Warm weather climate or not, investors around the world are feeling the heat of U.S. equities rallying during the month of August. As the major U.S. indexes continue to rebound from March’s pandemic sell-off fiasco, could indexes like the S&P 500 be in danger of overheating?
“The S&P 500 and the Dow just wrapped up their best August in more than 30 years,” a CNBC article said. “The blue-chip average rallied 7.6% in August for its fifth positive month in a row and its biggest August gain since 1984. The S&P 500 also rose for a fifth month straight, up 7%, clinching its best August since 1986.”
“We’re overbought in the S&P 500 as an index in the short run,” said National Securities’ Art Hogan on CNBC’s “Trading Nation “It moved higher really quickly.”
“When that sits around 50, you’re basically neutral. When it gets to 30, you’re oversold,” he said. “And, when you get to 60 or 70, you’re overbought. We’re currently at about 75 on the S&P 500. So, we’re clearly overbought.”
Trading the Ups and Downs of the S&P
As the markets continue to flux with the uncertainty of the coronavirus, investors can utilize trading options for the S&P 500 that go in either direction, depending on your own confirmation bias. For bullishness, there’s the Direxion Daily S&P 500® Bull 3X Shares ETF (SPXL ).
SPXL daily investment results equating to 300% of the daily performance of the S&P 500® Index. The fund, under normal circumstances, invests at least 80% of its net assets (plus borrowing for investment purposes) in financial instruments, such as swap agreements, and securities of the index, ETFs) that track the index and other financial instruments that provide daily leveraged exposure to the index or ETFs that track the index.
The coronavirus could continue to put a bearish spin on major indexes like the S&P 500. As such, traders can look to the *Direxion Daily S&P 500 Bear 3X ETF (SPXS )* for a leveraged inverse play.

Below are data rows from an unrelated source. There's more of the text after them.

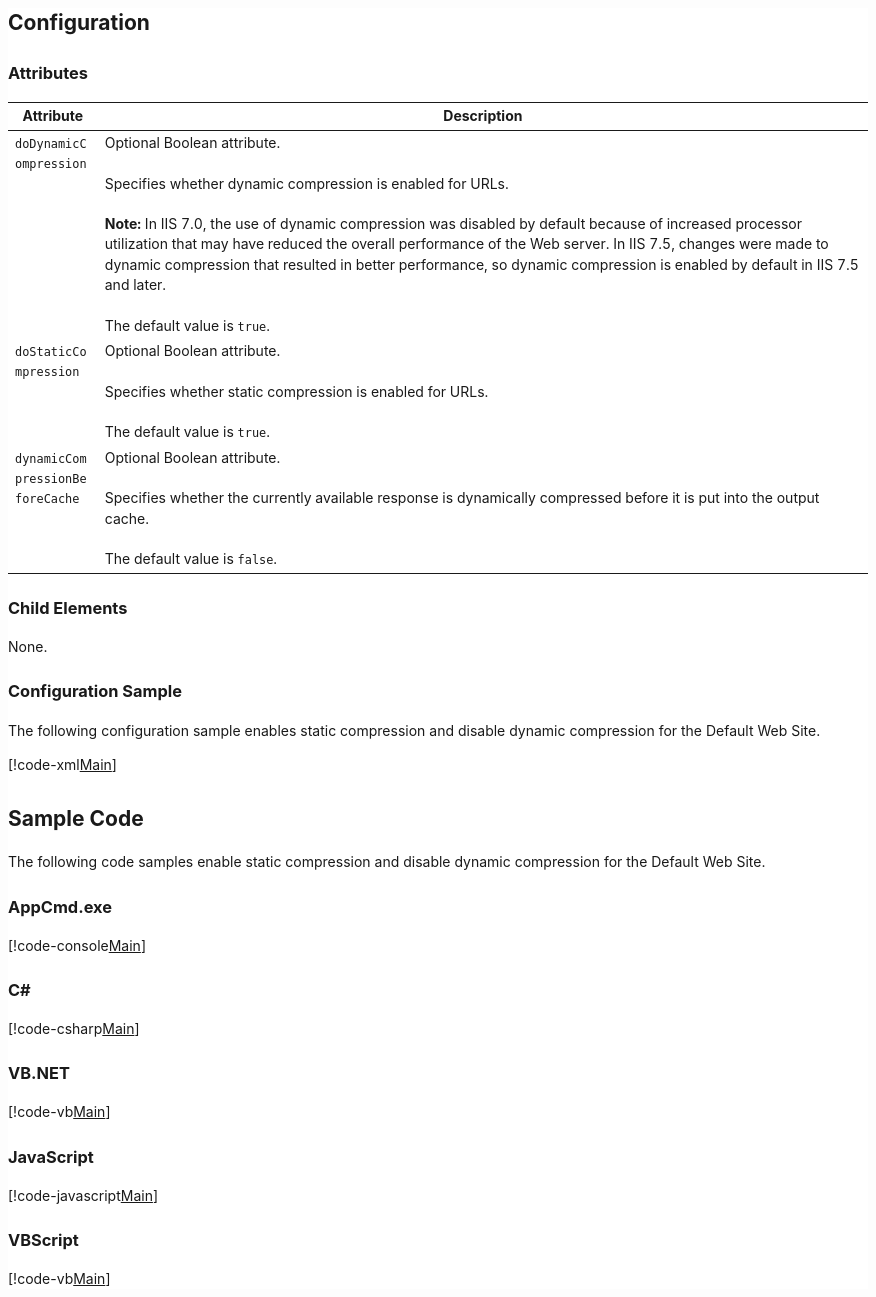  
<a id="005"></a>
## Configuration

### Attributes

| Attribute | Description |
| --- | --- |
| `doDynamicCompression` | Optional Boolean attribute.<br><br>Specifies whether dynamic compression is enabled for URLs.<br><br>**Note:** In IIS 7.0, the use of dynamic compression was disabled by default because of increased processor utilization that may have reduced the overall performance of the Web server. In IIS 7.5, changes were made to dynamic compression that resulted in better performance, so dynamic compression is enabled by default in IIS 7.5 and later.<br><br>The default value is `true`. |
| `doStaticCompression` | Optional Boolean attribute.<br><br>Specifies whether static compression is enabled for URLs.<br><br>The default value is `true`. |
| `dynamicCompressionBeforeCache` | Optional Boolean attribute.<br><br>Specifies whether the currently available response is dynamically compressed before it is put into the output cache.<br><br>The default value is `false`. |

### Child Elements

None.

### Configuration Sample

The following configuration sample enables static compression and disable dynamic compression for the Default Web Site.

[!code-xml[Main](urlCompression/samples/sample1.xml)]

<a id="006"></a>
## Sample Code

The following code samples enable static compression and disable dynamic compression for the Default Web Site.

### AppCmd.exe

[!code-console[Main](urlCompression/samples/sample2.cmd)]

### C#

[!code-csharp[Main](urlCompression/samples/sample3.cs)]

### VB.NET

[!code-vb[Main](urlCompression/samples/sample4.vb)]

### JavaScript

[!code-javascript[Main](urlCompression/samples/sample5.js)]

### VBScript

[!code-vb[Main](urlCompression/samples/sample6.vb)] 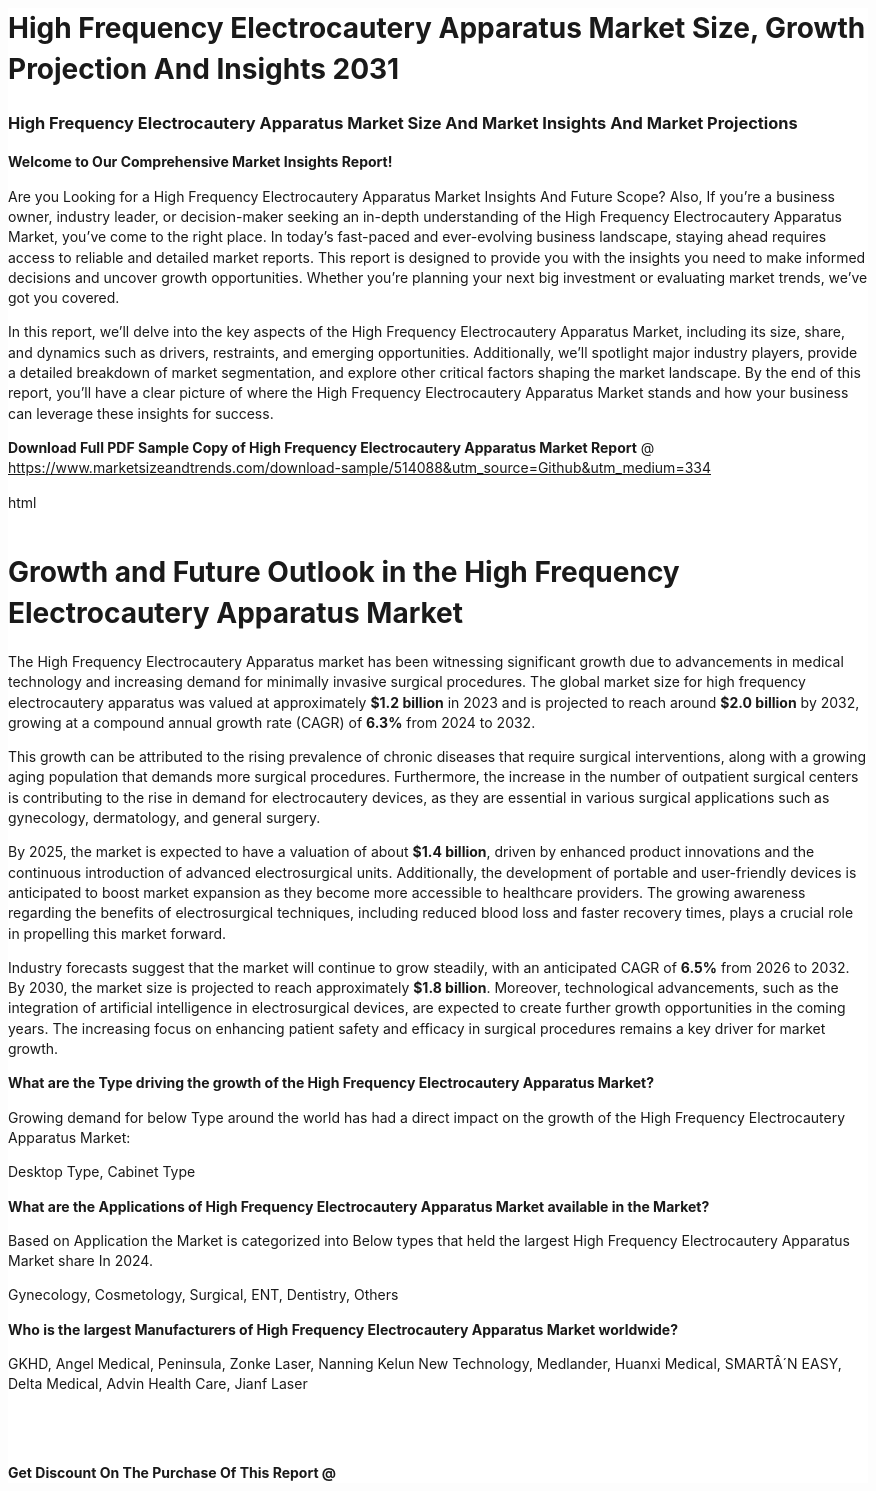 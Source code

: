 <h1> High Frequency Electrocautery Apparatus Market Size, Growth Projection And Insights 2031</h1><div class="" data-test-id=""><h3><span class="">High Frequency Electrocautery Apparatus Market Size And Market Insights And Market Projections</span></h3></div><div class="" data-test-id=""><p><strong>Welcome to Our Comprehensive Market Insights Report!</strong></p><p>Are you Looking for a High Frequency Electrocautery Apparatus Market Insights And Future Scope? Also, If you&rsquo;re a business owner, industry leader, or decision-maker seeking an in-depth understanding of the High Frequency Electrocautery Apparatus Market, you&rsquo;ve come to the right place. In today&rsquo;s fast-paced and ever-evolving business landscape, staying ahead requires access to reliable and detailed market reports. This report is designed to provide you with the insights you need to make informed decisions and uncover growth opportunities. Whether you&rsquo;re planning your next big investment or evaluating market trends, we&rsquo;ve got you covered.</p><p>In this report, we&rsquo;ll delve into the key aspects of the High Frequency Electrocautery Apparatus Market, including its size, share, and dynamics such as drivers, restraints, and emerging opportunities. Additionally, we&rsquo;ll spotlight major industry players, provide a detailed breakdown of market segmentation, and explore other critical factors shaping the market landscape. By the end of this report, you&rsquo;ll have a clear picture of where the High Frequency Electrocautery Apparatus Market stands and how your business can leverage these insights for success.</p><p><strong>Download Full PDF Sample Copy of High Frequency Electrocautery Apparatus Market Report</strong> @ <a href="https://www.marketsizeandtrends.com/download-sample/514088&utm_source=Github&utm_medium=334" target="_blank">https://www.marketsizeandtrends.com/download-sample/514088&utm_source=Github&utm_medium=334</a></p></div><div class="" data-test-id=""><p><span class="">html<!DOCTYPE html><html lang="en"><head> <meta charset="UTF-8"> <meta name="viewport" content="width=device-width, initial-scale=1.0"> <title>High Frequency Electrocautery Apparatus Market Growth and Outlook</title></head><body> <h1>Growth and Future Outlook in the High Frequency Electrocautery Apparatus Market</h1> <p>The High Frequency Electrocautery Apparatus market has been witnessing significant growth due to advancements in medical technology and increasing demand for minimally invasive surgical procedures. The global market size for high frequency electrocautery apparatus was valued at approximately <strong>$1.2 billion</strong> in 2023 and is projected to reach around <strong>$2.0 billion</strong> by 2032, growing at a compound annual growth rate (CAGR) of <strong>6.3%</strong> from 2024 to 2032.</p> <p>This growth can be attributed to the rising prevalence of chronic diseases that require surgical interventions, along with a growing aging population that demands more surgical procedures. Furthermore, the increase in the number of outpatient surgical centers is contributing to the rise in demand for electrocautery devices, as they are essential in various surgical applications such as gynecology, dermatology, and general surgery.</p> <p><strong></strong></p> <p>By 2025, the market is expected to have a valuation of about <strong>$1.4 billion</strong>, driven by enhanced product innovations and the continuous introduction of advanced electrosurgical units. Additionally, the development of portable and user-friendly devices is anticipated to boost market expansion as they become more accessible to healthcare providers. The growing awareness regarding the benefits of electrosurgical techniques, including reduced blood loss and faster recovery times, plays a crucial role in propelling this market forward.</p> <p>Industry forecasts suggest that the market will continue to grow steadily, with an anticipated CAGR of <strong>6.5%</strong> from 2026 to 2032. By 2030, the market size is projected to reach approximately <strong>$1.8 billion</strong>. Moreover, technological advancements, such as the integration of artificial intelligence in electrosurgical devices, are expected to create further growth opportunities in the coming years. The increasing focus on enhancing patient safety and efficacy in surgical procedures remains a key driver for market growth.</p></body></html></span></p><p><strong><span class="">What are the&nbsp;Type driving the growth of the High Frequency Electrocautery Apparatus Market?</span></strong></p></div><div class="" data-test-id=""><p><span class="">Growing demand for below Type around the world has had a direct impact on the growth of the High Frequency Electrocautery Apparatus Market:</span></p></div><div class="" data-test-id=""><p>Desktop Type, Cabinet Type</p><p><span class=""><strong>What are the&nbsp;Applications&nbsp;of High Frequency Electrocautery Apparatus Market available in the Market?</strong></span></p></div><div class="" data-test-id=""><p><span class="">Based on Application the Market is categorized into Below types that held the largest High Frequency Electrocautery Apparatus Market share In 2024.</span></p></div><div class="" data-test-id=""><p><span class="">Gynecology, Cosmetology, Surgical, ENT, Dentistry, Others</span></p><p><span class=""><strong>Who is the largest Manufacturers of High Frequency Electrocautery Apparatus Market worldwide?</strong></span></p></div><div class="" data-test-id=""><p><span class="">GKHD, Angel Medical, Peninsula, Zonke Laser, Nanning Kelun New Technology, Medlander, Huanxi Medical, SMARTÂ´N EASY, Delta Medical, Advin Health Care, Jianf Laser</span></p></div><div class="" data-test-id="">&nbsp;</div><div class="" data-test-id="">&nbsp;</div><div class="" data-test-id=""><p><span class=""><strong>Get Discount On The Purchase Of This Report @</strong>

SPXS seeks daily investment results equal to 300 percent of the inverse of the daily performance of the S&P 500 Index. The fund, under normal circumstances, invests in swap agreements, futures contracts, short positions or other financial instruments that, in combination, provide inverse (opposite) or short leveraged exposure to the index equal to at least 80 percent of the fund’s net assets (plus borrowing for investment purposes).